NCT number NCT05679154
Other study ID # STUDY21010070
Secondary ID K23MH123729
Status Not yet recruiting
Phase N/A
First received
Last updated
Start date June 2024
Est. completion date May 2025

Study information

Verified date April 2024
Source University of Pittsburgh
Contact Elizabeth McGuier, PhD
Phone 412-246-5895
Email millerea3@upmc.edu
Is FDA regulated No
Health authority
Study type Interventional

Clinical Trial Summary

Child Advocacy Centers (CACs) are well-positioned to identify children at risk for mental health problems and to facilitate access to evidence-based treatments. Implementation of standardized mental health screening and referral protocols may improve recognition of mental health needs and facilitate treatment engagement. Implementation strategies that improve teamwork may enhance implementation outcomes in team-based settings like CACs. In this study, CACs will implement the Care Process Model for Pediatric Traumatic Stress (CPM-PTS) and be randomized to either team-focused implementation or standard implementation. The study aims are to evaluate the feasibility of team-focused implementation and the effect of the CPM-PTS on caregiver understanding of mental health needs and intentions to initiate treatment.


Description:

This study is a pilot cluster randomized controlled hybrid Type II effectiveness-implementation trial in 4 rural Child Advocacy Centers. All CACs will implement the Care Process Model for Pediatric Traumatic Stress (CPM-PTS), a mental health screening and referral protocol. CACs will be randomized to team-focused implementation (n = 2) or standard implementation (n = 2). The study is designed to evaluate the acceptability, appropriateness, and feasibility of team-focused implementation strategies. It will also test the effect of the CPM-PTS on caregiver understanding of mental health needs and intentions to initiate treatment. Mixed methods will be used to evaluate the feasibility of team-focused implementation, test the effect of team strategies on teamwork, and assess implementation outcomes. Administrative data collected anonymously from caregivers will be used to test the effectiveness of the CPM-PTS.

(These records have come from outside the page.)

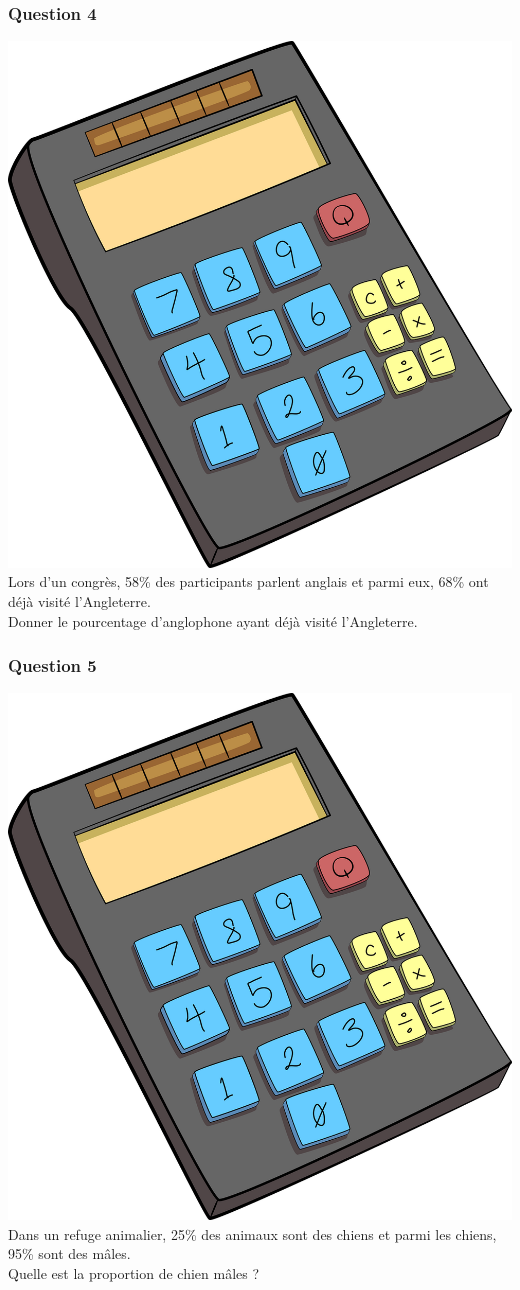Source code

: \documentclass[15pt, mathserif]{beamer}
\begin{document}
\begin{frame} 
	\frametitle{Question 4}
\includegraphics[scale=0.01]{calculatrice} Lors d'un congrès, 58\% des participants parlent anglais et parmi eux, 68\% ont déjà visité l'Angleterre. \\ Donner le pourcentage d'anglophone ayant déjà visité l'Angleterre.\end{frame}


\begin{frame} 
	\frametitle{Question 5}
\includegraphics[scale=0.01]{calculatrice} Dans un refuge animalier, 25\% des animaux sont des chiens et parmi les chiens, 95\% sont des mâles. \\ Quelle est la proportion de chien mâles ?\end{frame}
\end{document}
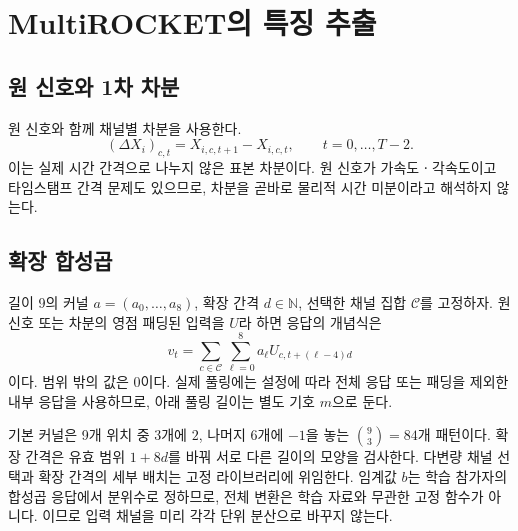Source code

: \documentclass[11pt,a4paper]{article}
\newcommand{\code}[1]{\texttt{\detokenize{#1}}}
\numberwithin{equation}{section}
\begin{document}
\section{MultiROCKET의 특징 추출}
\subsection{원 신호와 1차 차분}
원 신호와 함께 채널별 차분을 사용한다.
\begin{equation}
 (\Delta X_i)_{c,t}=X_{i,c,t+1}-X_{i,c,t},\qquad t=0,\ldots,T-2.
\end{equation}
이는 실제 시간 간격으로 나누지 않은 표본 차분이다.
원 신호가 가속도ㆍ각속도이고 타임스탬프 간격 문제도 있으므로,
차분을 곧바로 물리적 시간 미분이라고 해석하지 않는다.

\subsection{확장 합성곱}
길이 9의 커널 \(a=(a_0,\ldots,a_8)\), 확장 간격 \(d\in\mathbb N\),
선택한 채널 집합 \(\mathcal C\)를 고정하자.
원 신호 또는 차분의 영점 패딩된 입력을 \(U\)라 하면 응답의 개념식은
\begin{equation}
 v_t=\sum_{c\in\mathcal C}\sum_{\ell=0}^{8}
 a_\ell U_{c,t+(\ell-4)d}
\end{equation}
이다. 범위 밖의 값은 \(0\)이다.
실제 풀링에는 설정에 따라 전체 응답 또는 패딩을 제외한 내부 응답을 사용하므로,
아래 풀링 길이는 별도 기호 \(m\)으로 둔다.

기본 커널은 9개 위치 중 3개에 \(2\), 나머지 6개에 \(-1\)을 놓는
\(\binom93=84\)개 패턴이다.
확장 간격은 유효 범위 \(1+8d\)를 바꿔 서로 다른 길이의 모양을 검사한다.
다변량 채널 선택과 확장 간격의 세부 배치는 고정 라이브러리에 위임한다.
임계값 \(b\)는 학습 참가자의 합성곱 응답에서 분위수로 정하므로,
전체 변환은 학습 자료와 무관한 고정 함수가 아니다.
\code{normalise=False}이므로 입력 채널을 미리 각각 단위 분산으로 바꾸지 않는다.
\end{document}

Recruitment information / eligibility

Status Not yet recruiting
Enrollment 140
Est. completion date May 2025
Est. primary completion date May 2025
Accepts healthy volunteers No
Gender All
Age group 18 Years and older
Eligibility Inclusion Criteria: - Individuals at least 18 years of age who are members of the multidisciplinary team at the participating CACs. Exclusion Criteria: - Under 18 years old.

Study Design


Related Conditions & MeSH terms


Intervention

Behavioral:
Team-focused Implementation
CACs randomized to the experimental condition (n = 2) will participate in team-focused implementation. They will receive team development interventions (e.g., goal-setting exercise, training in communication skills) integrated with standard CPM-PTS training and technical assistance strategies.
Standard Implementation
CACs randomized to the comparison condition (n = 2) will receive standard training and technical assistance strategies to support CPM-PTS implementation. They will receive CPM-PTS materials (e.g., manual, REDCap surveys, referral protocols), an interactive training, and six months of technical assistance.

Locations

Country Name City State
United States University of Pittsburgh Pittsburgh Pennsylvania

Sponsors (2)

Lead Sponsor Collaborator
University of Pittsburgh National Institute of Mental Health (NIMH)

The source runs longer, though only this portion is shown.